TRY IT
Without changing a single word, set down all of the records.

▶

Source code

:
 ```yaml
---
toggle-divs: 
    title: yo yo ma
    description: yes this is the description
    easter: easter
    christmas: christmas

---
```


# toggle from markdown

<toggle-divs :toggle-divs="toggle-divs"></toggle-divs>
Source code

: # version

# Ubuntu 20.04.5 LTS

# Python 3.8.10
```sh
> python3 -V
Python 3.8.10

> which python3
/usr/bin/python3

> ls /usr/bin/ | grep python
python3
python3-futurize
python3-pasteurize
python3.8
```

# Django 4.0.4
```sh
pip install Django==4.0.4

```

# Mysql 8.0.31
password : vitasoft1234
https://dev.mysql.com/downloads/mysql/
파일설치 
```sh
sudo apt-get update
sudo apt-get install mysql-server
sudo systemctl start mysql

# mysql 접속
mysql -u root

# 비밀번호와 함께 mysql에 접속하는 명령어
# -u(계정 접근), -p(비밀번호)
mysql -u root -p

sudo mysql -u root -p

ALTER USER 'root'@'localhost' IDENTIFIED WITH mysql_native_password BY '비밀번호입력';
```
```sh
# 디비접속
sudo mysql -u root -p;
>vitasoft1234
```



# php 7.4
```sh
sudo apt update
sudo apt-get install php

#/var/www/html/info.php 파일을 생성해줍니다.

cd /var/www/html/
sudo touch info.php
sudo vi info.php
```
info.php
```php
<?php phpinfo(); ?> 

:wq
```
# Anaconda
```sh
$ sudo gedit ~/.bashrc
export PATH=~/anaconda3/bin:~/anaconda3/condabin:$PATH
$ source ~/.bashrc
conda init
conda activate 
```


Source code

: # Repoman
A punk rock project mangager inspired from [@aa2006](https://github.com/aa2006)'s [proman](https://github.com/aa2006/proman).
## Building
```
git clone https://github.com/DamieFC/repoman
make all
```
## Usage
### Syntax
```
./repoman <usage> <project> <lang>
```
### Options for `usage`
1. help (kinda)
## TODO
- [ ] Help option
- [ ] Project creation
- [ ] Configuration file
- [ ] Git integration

◀

RESPONSE TO THE EXERCISE
Source code

:
 ```yaml
---
toggle-divs: 
    title: yo yo ma
    description: yes this is the description
    easter: easter
    christmas: christmas

---
```


# toggle from markdown

<toggle-divs :toggle-divs="toggle-divs"></toggle-divs>
Source code

: # version

# Ubuntu 20.04.5 LTS

# Python 3.8.10
```sh
> python3 -V
Python 3.8.10

> which python3
/usr/bin/python3

> ls /usr/bin/ | grep python
python3
python3-futurize
python3-pasteurize
python3.8
```

# Django 4.0.4
```sh
pip install Django==4.0.4

```

# Mysql 8.0.31
password : vitasoft1234
https://dev.mysql.com/downloads/mysql/
파일설치 
```sh
sudo apt-get update
sudo apt-get install mysql-server
sudo systemctl start mysql

# mysql 접속
mysql -u root

# 비밀번호와 함께 mysql에 접속하는 명령어
# -u(계정 접근), -p(비밀번호)
mysql -u root -p

sudo mysql -u root -p

ALTER USER 'root'@'localhost' IDENTIFIED WITH mysql_native_password BY '비밀번호입력';
```
```sh
# 디비접속
sudo mysql -u root -p;
>vitasoft1234
```



# php 7.4
```sh
sudo apt update
sudo apt-get install php

#/var/www/html/info.php 파일을 생성해줍니다.

cd /var/www/html/
sudo touch info.php
sudo vi info.php
```
info.php
```php
<?php phpinfo(); ?> 

:wq
```
# Anaconda
```sh
$ sudo gedit ~/.bashrc
export PATH=~/anaconda3/bin:~/anaconda3/condabin:$PATH
$ source ~/.bashrc
conda init
conda activate 
```


Source code

: # Repoman
A punk rock project mangager inspired from [@aa2006](https://github.com/aa2006)'s [proman](https://github.com/aa2006/proman).
## Building
```
git clone https://github.com/DamieFC/repoman
make all
```
## Usage
### Syntax
```
./repoman <usage> <project> <lang>
```
### Options for `usage`
1. help (kinda)
## TODO
- [ ] Help option
- [ ] Project creation
- [ ] Configuration file
- [ ] Git integration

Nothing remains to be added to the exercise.